Source records

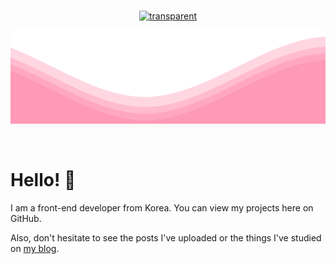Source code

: <br>

<div align="center">
  
   [![transparent](https://capsule-render.vercel.app/api?type=transparent&fontColor=FF78A080&text=Yezi's%20Github&height=150&fontSize=55&desc=playground%20of%20projects%20and%20ideas&descAlignY=75&descAlign=70)](https://github.com/art11010/art11010)

</div>

[<img src="https://raw.githubusercontent.com/art11010/art11010/main/waves.svg" width="100%" height="150">](https://github.com/art11010/art11010)

<br>

# Hello! 🎐

I am a front-end developer from Korea. You can view my projects here on GitHub.

Also, don't hesitate to see the posts I've uploaded or the things I've studied on <a href="https://velog.io/@art11010" target="_blank" rel="noopener noreferrer">my blog</a>.


<!--
https://github.com/matfantinel/matfantinel/blob/master/README.md

<div align="center">

  ![header](https://capsule-render.vercel.app/api?type=Waving&text=YEZI's%20github&fontColor=FFFFFF&fontSize=40&fontAlignY=27&&color=FF78A0&animation=twinkling)

</div>

[![](https://hits.seeyoufarm.com/api/count/incr/badge.svg?url=https%3A%2F%2Fgithub.com%2Fart11010&count_bg=%23FF78A0&title_bg=%23555555&icon=googlefit.svg&icon_color=%23FFFFFF&title=hits&edge_flat=false)](https://github.com/art11010/art11010)

-->
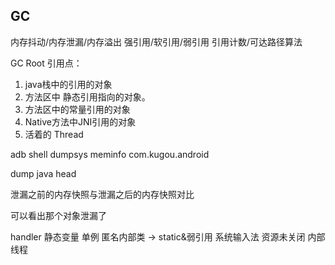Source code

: ## GC

内存抖动/内存泄漏/内存溢出
强引用/软引用/弱引用
引用计数/可达路径算法

GC Root 引用点：

1. java栈中的引用的对象
2. 方法区中 静态引用指向的对象。
3. 方法区中的常量引用的对象
4. Native方法中JNI引用的对象
5. 活着的 Thread

adb shell dumpsys meminfo com.kugou.android

dump java head


泄漏之前的内存快照与泄漏之后的内存快照对比

可以看出那个对象泄漏了


handler
静态变量
单例
匿名内部类 -> static&弱引用
系统输入法
资源未关闭
内部线程
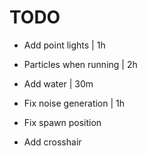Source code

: # TODO

- Add point lights | 1h
- Particles when running | 2h
- Add water | 30m
- Fix noise generation | 1h
- Fix spawn position

- Add crosshair
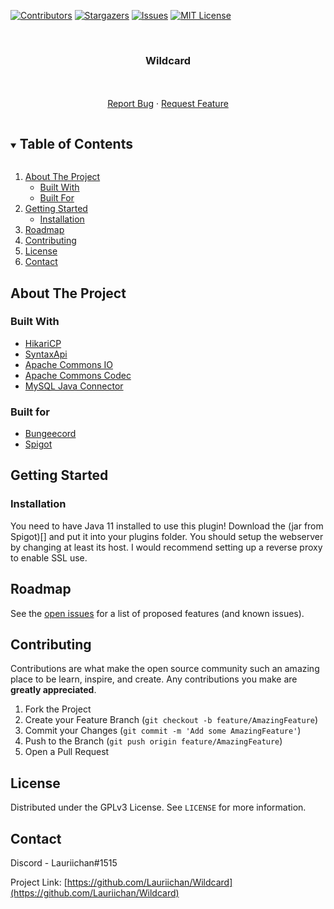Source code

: [![Contributors][contributors-shield]][contributors-url]
[![Stargazers][stars-shield]][stars-url]
[![Issues][issues-shield]][issues-url]
[![MIT License][license-shield]][license-url]



<!-- PROJECT LOGO -->
<br />
<p align="center">

  <h3 align="center">Wildcard</h3>

  <p align="center">
    <br/>
    <br/>
    <a href="https://github.com/Lauriichan/Wildcard/issues/new?labels=Bug&title=%5BBUG%5D+Some+bug+that+happend">Report Bug</a>
    ·
    <a href="https://github.com/Lauriichan/Wildcard/issues/new?labels=Enhancement&title=%5BFEATURE%5D+Some+feature+that+could+be+cool">Request Feature</a>
  </p>
</p>



<!-- TABLE OF CONTENTS -->
<details open="open">
  <summary><h2 style="display: inline-block">Table of Contents</h2></summary>
  <ol>
    <li>
      <a href="#about-the-project">About The Project</a>
      <ul>
        <li><a href="#built-with">Built With</a></li>
        <li><a href="#built-for">Built For</a></li>
      </ul>
    </li>
    <li>
      <a href="#getting-started">Getting Started</a>
      <ul>
        <li><a href="#installation">Installation</a></li>
      </ul>
    </li>
    <li><a href="#roadmap">Roadmap</a></li>
    <li><a href="#contributing">Contributing</a></li>
    <li><a href="#license">License</a></li>
    <li><a href="#contact">Contact</a></li>
  </ol>
</details>



<!-- ABOUT THE PROJECT -->
## About The Project


### Built With

* [HikariCP](https://github.com/brettwooldridge/HikariCP)
* [SyntaxApi](https://github.com/SyntaxPhoenix/syntaxapi)
* [Apache Commons IO](https://github.com/apache/commons-io)
* [Apache Commons Codec](https://github.com/apache/commons-codec)
* [MySQL Java Connector](https://github.com/mysql/mysql-connector-j)

### Built for
* [Bungeecord](https://github.com/SpigotMC/BungeeCord)
* [Spigot](https://hub.spigotmc.org/stash/projects/SPIGOT/repos/spigot/browse)


<!-- GETTING STARTED -->
## Getting Started

### Installation

You need to have Java 11 installed to use this plugin!
Download the (jar from Spigot)[] and put it into your plugins folder.
You should setup the webserver by changing at least its host.
I would recommend setting up a reverse proxy to enable SSL use.

<!-- ROADMAP -->
## Roadmap

See the [open issues](https://github.com/Lauriichan/Wildcard/issues) for a list of proposed features (and known issues).



<!-- CONTRIBUTING -->
## Contributing

Contributions are what make the open source community such an amazing place to be learn, inspire, and create. Any contributions you make are **greatly appreciated**.

1. Fork the Project
2. Create your Feature Branch (`git checkout -b feature/AmazingFeature`)
3. Commit your Changes (`git commit -m 'Add some AmazingFeature'`)
4. Push to the Branch (`git push origin feature/AmazingFeature`)
5. Open a Pull Request



<!-- LICENSE -->
## License

Distributed under the GPLv3 License. See `LICENSE` for more information.


<!-- CONTACT -->
## Contact

Discord - Lauriichan#1515

Project Link: [https://github.com/Lauriichan/Wildcard](https://github.com/Lauriichan/Wildcard)


<!-- MARKDOWN LINKS & IMAGES -->
[contributors-shield]: https://img.shields.io/github/contributors/Lauriichan/Wildcard.svg?style=flat-square
[contributors-url]: https://github.com/Lauriichan/Wildcard/graphs/contributors
[stars-shield]: https://img.shields.io/github/stars/Lauriichan/Wildcard.svg?style=flat-square
[stars-url]: https://github.com/Lauriichan/Wildcard/stargazers
[issues-shield]: https://img.shields.io/github/issues/Lauriichan/Wildcard.svg?style=flat-square
[issues-url]: https://github.com/Lauriichan/Wildcard/issues
[license-shield]: https://img.shields.io/github/license/Lauriichan/Wildcard.svg?style=flat-square
[license-url]: https://github.com/Lauriichan/Wildcard/blob/master/LICENSE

■ **Exercise aim**
Among the lines above, the ones holding the word "blob" must be counted; only that count is to be given.

■ **Task response**
2